::: Records supplied :::
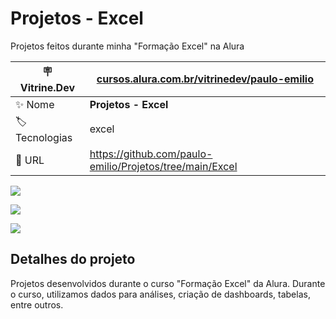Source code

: # Projetos - Excel

Projetos feitos durante minha "Formação Excel" na Alura

| :placard: Vitrine.Dev | [cursos.alura.com.br/vitrinedev/paulo-emilio](https://cursos.alura.com.br/vitrinedev/paulo-emilio) |
| -------------  | --- |
| :sparkles: Nome        | **Projetos - Excel**
| :label: Tecnologias | excel
| :rocket: URL        | https://github.com/paulo-emilio/Projetos/tree/main/Excel

<!-- Inserir imagem com a #vitrinedev ao final do link -->
![](https://github.com/paulo-emilio/Formacao-Excel-Alura/blob/main/Excel%20-%20tabelas%20dinamicas%20e%20dashboards/prints/Dashboard.png#vitrinedev)

![](https://github.com/paulo-emilio/Formacao-Excel-Alura/blob/main/Excel%20-%20simula%C3%A7ao%20e%20an%C3%A1lise%20de%20cen%C3%A1rios/prints/Captura%20de%20tela%202023-07-21%20172306.png)

![](https://github.com/paulo-emilio/Formacao-Excel-Alura/blob/main/Excel%20procv%20-%20l%C3%B3gica%20booleana%20e%20busca%20por%20valores/prints/Captura%20de%20tela%202023-07-24%20184007.png)


## Detalhes do projeto

Projetos desenvolvidos durante o curso "Formação Excel" da Alura. Durante o curso, utilizamos dados para análises, criação de dashboards, tabelas, entre outros.
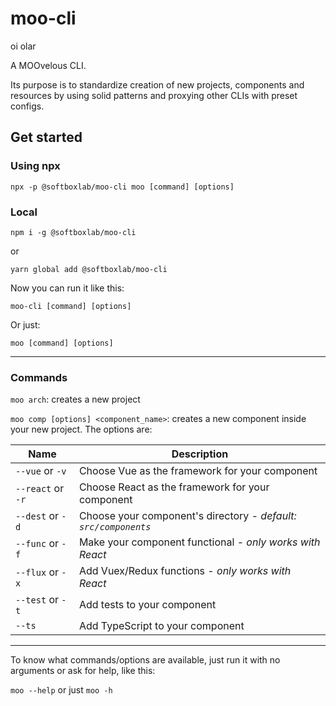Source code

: # moo-cli

oi
olar

A MOOvelous CLI.

Its purpose is to standardize creation of new projects, components and resources by using solid patterns and proxying other CLIs with preset configs.

## Get started

### Using npx

`npx -p @softboxlab/moo-cli moo [command] [options]`

### Local

`npm i -g @softboxlab/moo-cli`

or

`yarn global add @softboxlab/moo-cli`

Now you can run it like this:

`moo-cli [command] [options]`

Or just:

`moo [command] [options]`

---

### Commands

`moo arch`: creates a new project

`moo comp [options] <component_name>`: creates a new component inside your new project. The options are:

Name | Description
--- | ---
`--vue` or `-v` | Choose Vue as the framework for your component
`--react` or `-r` | Choose React as the framework for your component
`--dest` or `-d` | Choose your component's directory - *default: `src/components`*
`--func` or `-f` | Make your component functional - *only works with React*
`--flux` or `-x` | Add Vuex/Redux functions - *only works with React*
`--test` or `-t` | Add tests to your component
`--ts` | Add TypeScript to your component

---

To know what commands/options are available, just run it with no arguments or ask for help, like this:

`moo --help` or just `moo -h`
:::
• Task brief:
Return every line above where "just" appears.

• Solution below:
Or just:
To know what commands/options are available, just run it with no arguments or ask for help, like this:
`moo --help` or just `moo -h`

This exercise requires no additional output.